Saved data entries
____
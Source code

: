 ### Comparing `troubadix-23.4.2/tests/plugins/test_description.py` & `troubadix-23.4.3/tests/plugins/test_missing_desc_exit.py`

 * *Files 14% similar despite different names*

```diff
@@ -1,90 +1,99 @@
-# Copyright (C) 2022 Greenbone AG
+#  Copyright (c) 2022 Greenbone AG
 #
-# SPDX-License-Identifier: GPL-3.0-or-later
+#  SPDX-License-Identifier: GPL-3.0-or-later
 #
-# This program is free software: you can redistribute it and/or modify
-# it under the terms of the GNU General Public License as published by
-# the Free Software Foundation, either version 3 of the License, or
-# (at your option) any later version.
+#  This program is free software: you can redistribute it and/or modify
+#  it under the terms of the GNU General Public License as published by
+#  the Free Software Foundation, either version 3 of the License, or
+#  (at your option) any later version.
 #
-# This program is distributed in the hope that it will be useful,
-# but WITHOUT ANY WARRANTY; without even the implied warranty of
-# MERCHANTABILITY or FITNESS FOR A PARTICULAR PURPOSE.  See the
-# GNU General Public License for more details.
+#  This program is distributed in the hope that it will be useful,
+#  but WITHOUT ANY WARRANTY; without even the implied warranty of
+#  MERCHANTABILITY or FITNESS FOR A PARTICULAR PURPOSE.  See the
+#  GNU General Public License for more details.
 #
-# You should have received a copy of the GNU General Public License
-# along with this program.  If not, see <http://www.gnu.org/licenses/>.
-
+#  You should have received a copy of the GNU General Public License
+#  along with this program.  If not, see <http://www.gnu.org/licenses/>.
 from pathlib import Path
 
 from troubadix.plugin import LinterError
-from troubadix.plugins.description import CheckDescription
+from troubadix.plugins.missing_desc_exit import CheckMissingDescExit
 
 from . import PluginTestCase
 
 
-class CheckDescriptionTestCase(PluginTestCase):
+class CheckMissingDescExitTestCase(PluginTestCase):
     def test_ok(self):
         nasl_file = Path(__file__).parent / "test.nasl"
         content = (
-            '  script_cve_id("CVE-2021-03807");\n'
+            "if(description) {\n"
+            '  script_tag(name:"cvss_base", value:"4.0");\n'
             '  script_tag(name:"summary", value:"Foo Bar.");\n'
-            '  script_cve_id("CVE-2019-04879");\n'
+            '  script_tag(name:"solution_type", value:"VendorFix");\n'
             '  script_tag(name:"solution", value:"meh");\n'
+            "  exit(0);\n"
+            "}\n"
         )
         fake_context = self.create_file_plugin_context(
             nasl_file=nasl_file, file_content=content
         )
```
____
Action item -> Say every entry again, exactly as it reads.

Answer space ->
Source code

: ### Comparing `troubadix-23.4.2/tests/plugins/test_description.py` & `troubadix-23.4.3/tests/plugins/test_missing_desc_exit.py`

 * *Files 14% similar despite different names*

```diff
@@ -1,90 +1,99 @@
-# Copyright (C) 2022 Greenbone AG
+#  Copyright (c) 2022 Greenbone AG
 #
-# SPDX-License-Identifier: GPL-3.0-or-later
+#  SPDX-License-Identifier: GPL-3.0-or-later
 #
-# This program is free software: you can redistribute it and/or modify
-# it under the terms of the GNU General Public License as published by
-# the Free Software Foundation, either version 3 of the License, or
-# (at your option) any later version.
+#  This program is free software: you can redistribute it and/or modify
+#  it under the terms of the GNU General Public License as published by
+#  the Free Software Foundation, either version 3 of the License, or
+#  (at your option) any later version.
 #
-# This program is distributed in the hope that it will be useful,
-# but WITHOUT ANY WARRANTY; without even the implied warranty of
-# MERCHANTABILITY or FITNESS FOR A PARTICULAR PURPOSE.  See the
-# GNU General Public License for more details.
+#  This program is distributed in the hope that it will be useful,
+#  but WITHOUT ANY WARRANTY; without even the implied warranty of
+#  MERCHANTABILITY or FITNESS FOR A PARTICULAR PURPOSE.  See the
+#  GNU General Public License for more details.
 #
-# You should have received a copy of the GNU General Public License
-# along with this program.  If not, see <http://www.gnu.org/licenses/>.
-
+#  You should have received a copy of the GNU General Public License
+#  along with this program.  If not, see <http://www.gnu.org/licenses/>.
 from pathlib import Path
 
 from troubadix.plugin import LinterError
-from troubadix.plugins.description import CheckDescription
+from troubadix.plugins.missing_desc_exit import CheckMissingDescExit
 
 from . import PluginTestCase
 
 
-class CheckDescriptionTestCase(PluginTestCase):
+class CheckMissingDescExitTestCase(PluginTestCase):
     def test_ok(self):
         nasl_file = Path(__file__).parent / "test.nasl"
         content = (
-            '  script_cve_id("CVE-2021-03807");\n'
+            "if(description) {\n"
+            '  script_tag(name:"cvss_base", value:"4.0");\n'
             '  script_tag(name:"summary", value:"Foo Bar.");\n'
-            '  script_cve_id("CVE-2019-04879");\n'
+            '  script_tag(name:"solution_type", value:"VendorFix");\n'
             '  script_tag(name:"solution", value:"meh");\n'
+            "  exit(0);\n"
+            "}\n"
         )
         fake_context = self.create_file_plugin_context(
             nasl_file=nasl_file, file_content=content
         )
```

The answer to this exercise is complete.